Peonies, a sturdy, dark green-leaved bush, were found in China, Siberia and Japan 2,500 years ago and eventually spread to Europe. The plants arrived in North America from Europe in the 1800s and some of those older cultivars are still around in the 21st century. Vintage peonies tend to do better in southern parts of the country. More cold-resistant peonies are bred to flourish in northern states. Peony flowers are lush, heavily scented, come in a number of colors, principally pink and white, and have a variety of petal styles. They bloom for just two weeks, so plant early- and late-flowering peonies to enjoy them longer.
Peonies need cold weather to flower. Most contemporary cultivars were bred for northern gardens where cold weather comes with the turf. In milder climates, like those in some southern states, peonies are best planted in the early fall, in September or October. The plants establish healthy root systems over the winter and will likely begin blooming the first spring after planting.
In colder climates, areas like Minnesota that get cold weather early and experience severe winters, peonies may be planted in late summer or early spring. In the cool weather of a northern spring, the plants will get the jolt of cold that stimulates flowering. If they go into the ground in mid to late August or early September, they will have time to acclimate to their setting before a hard winter freeze.

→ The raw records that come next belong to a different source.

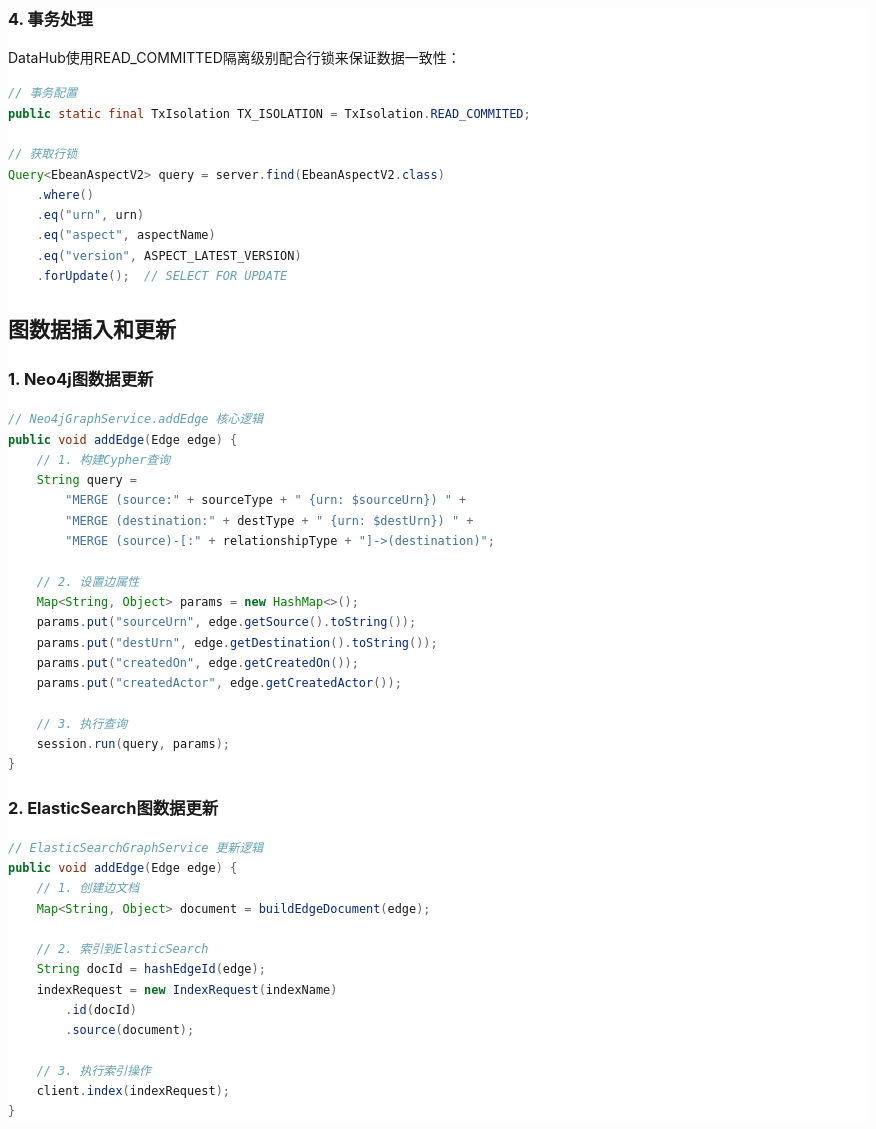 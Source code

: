 ### 4. 事务处理

DataHub使用READ_COMMITTED隔离级别配合行锁来保证数据一致性：

```java
// 事务配置
public static final TxIsolation TX_ISOLATION = TxIsolation.READ_COMMITED;

// 获取行锁
Query<EbeanAspectV2> query = server.find(EbeanAspectV2.class)
    .where()
    .eq("urn", urn)
    .eq("aspect", aspectName)
    .eq("version", ASPECT_LATEST_VERSION)
    .forUpdate();  // SELECT FOR UPDATE
```

## 图数据插入和更新

### 1. Neo4j图数据更新

```java
// Neo4jGraphService.addEdge 核心逻辑
public void addEdge(Edge edge) {
    // 1. 构建Cypher查询
    String query = 
        "MERGE (source:" + sourceType + " {urn: $sourceUrn}) " +
        "MERGE (destination:" + destType + " {urn: $destUrn}) " +
        "MERGE (source)-[:" + relationshipType + "]->(destination)";
    
    // 2. 设置边属性
    Map<String, Object> params = new HashMap<>();
    params.put("sourceUrn", edge.getSource().toString());
    params.put("destUrn", edge.getDestination().toString());
    params.put("createdOn", edge.getCreatedOn());
    params.put("createdActor", edge.getCreatedActor());
    
    // 3. 执行查询
    session.run(query, params);
}
```

### 2. ElasticSearch图数据更新

```java
// ElasticSearchGraphService 更新逻辑
public void addEdge(Edge edge) {
    // 1. 创建边文档
    Map<String, Object> document = buildEdgeDocument(edge);
    
    // 2. 索引到ElasticSearch
    String docId = hashEdgeId(edge);
    indexRequest = new IndexRequest(indexName)
        .id(docId)
        .source(document);
    
    // 3. 执行索引操作
    client.index(indexRequest);
}
```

Peonies don’t like to be disturbed or moved so a transplant can go for a season or so without blooming. Avoid moving peonies whenever you can because transplants may take two to three years to settle in and begin producing flowers normally. Spring transplants are most likely to skip at least one flowering season. To minimize trauma, be sure the new location is sunny, protected from wind and has good draining soil to give transplants a strong start. Prepare composted, permanent new locations well in advance. Since peonies aren’t often moved and grow very deep roots, the only time you can prepare their site for optimal growth is before they move in.
Divide peonies in the fall. In every growing zone, peonies prefer to root and chill so separate large plants into several plants in September and you may see flowers in spring. Dig up the plant and carefully split it in sections with a sharp knife or shovel edge. Or, use a sharp spade to cut through part of a large peony plant, leaving one section in its original site and replanting the rest. Smaller divisions will take longer to acclimate and begin to flower, sometimes two or three years longer.